Thursday, August 1, 2013

UX Staffing and the Penny Stock Problem


Jared Spool
July 30th, 2013
When starting to grow a UX team, it’s tempting to shop for new team members with skills to tackle the UX challenges you have now. Unfortunately, now isn’t forever and it’s likely the challenges will change.
UX suffers from something I like to call the penny stock problem. Imagine you’ve bought a really cheap stock on the stock market — one that only costs 50¢ a share. If that stock price increases by 25¢, you’ve increased your wealth by 50%. Nice.
However, when that stock is more successful and trading at, say, $50 a share, a 25¢ increase is not even a dent in the wealth. It would take a lot more to get that 50% increase.

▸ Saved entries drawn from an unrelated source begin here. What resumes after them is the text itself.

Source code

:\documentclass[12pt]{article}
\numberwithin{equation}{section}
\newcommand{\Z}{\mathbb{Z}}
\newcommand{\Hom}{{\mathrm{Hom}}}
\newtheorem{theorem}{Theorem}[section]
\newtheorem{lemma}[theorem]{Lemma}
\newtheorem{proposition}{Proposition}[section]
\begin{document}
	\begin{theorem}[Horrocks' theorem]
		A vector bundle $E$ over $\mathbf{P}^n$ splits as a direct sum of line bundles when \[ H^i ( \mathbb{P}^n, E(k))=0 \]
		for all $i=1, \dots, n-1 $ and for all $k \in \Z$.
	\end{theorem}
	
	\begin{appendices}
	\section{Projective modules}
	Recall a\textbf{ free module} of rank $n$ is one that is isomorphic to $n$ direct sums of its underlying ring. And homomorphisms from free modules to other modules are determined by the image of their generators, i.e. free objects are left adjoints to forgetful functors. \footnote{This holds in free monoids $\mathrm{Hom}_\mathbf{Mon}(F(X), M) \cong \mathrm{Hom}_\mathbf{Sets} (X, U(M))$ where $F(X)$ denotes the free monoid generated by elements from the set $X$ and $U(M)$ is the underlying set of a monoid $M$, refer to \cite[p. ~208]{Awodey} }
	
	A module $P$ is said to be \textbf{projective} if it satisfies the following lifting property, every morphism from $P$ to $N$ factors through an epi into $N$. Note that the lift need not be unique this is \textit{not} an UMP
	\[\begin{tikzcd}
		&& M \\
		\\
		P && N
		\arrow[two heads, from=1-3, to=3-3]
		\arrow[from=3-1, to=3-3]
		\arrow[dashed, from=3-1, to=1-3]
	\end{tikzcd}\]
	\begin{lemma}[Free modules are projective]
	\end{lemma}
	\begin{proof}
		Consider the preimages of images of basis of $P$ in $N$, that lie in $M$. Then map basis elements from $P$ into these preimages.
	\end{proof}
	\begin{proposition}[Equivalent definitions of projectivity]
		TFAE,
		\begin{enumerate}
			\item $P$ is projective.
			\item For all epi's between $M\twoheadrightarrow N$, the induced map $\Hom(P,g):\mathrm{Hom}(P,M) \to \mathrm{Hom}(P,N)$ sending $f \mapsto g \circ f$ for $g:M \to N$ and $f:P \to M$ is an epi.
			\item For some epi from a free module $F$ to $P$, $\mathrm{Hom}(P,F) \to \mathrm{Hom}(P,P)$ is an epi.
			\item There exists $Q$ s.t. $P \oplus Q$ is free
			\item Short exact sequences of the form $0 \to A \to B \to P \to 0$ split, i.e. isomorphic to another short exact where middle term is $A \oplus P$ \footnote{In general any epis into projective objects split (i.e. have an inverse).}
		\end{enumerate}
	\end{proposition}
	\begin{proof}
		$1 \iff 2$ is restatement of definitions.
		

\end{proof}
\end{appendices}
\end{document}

UX challenges grow the same way stocks do. When a team first looks at their product’s or service’s user experience, they often find easy problems that have obvious, easy fixes. They are in the realm of the 50¢ penny stock. You can knock off the fixes easily and quickly, making everyone happy.
As time moves forward, the team does a great job getting through the easy “low-hanging fruit” problems, their job starts to get harder. And this is where those early staffing decisions play out.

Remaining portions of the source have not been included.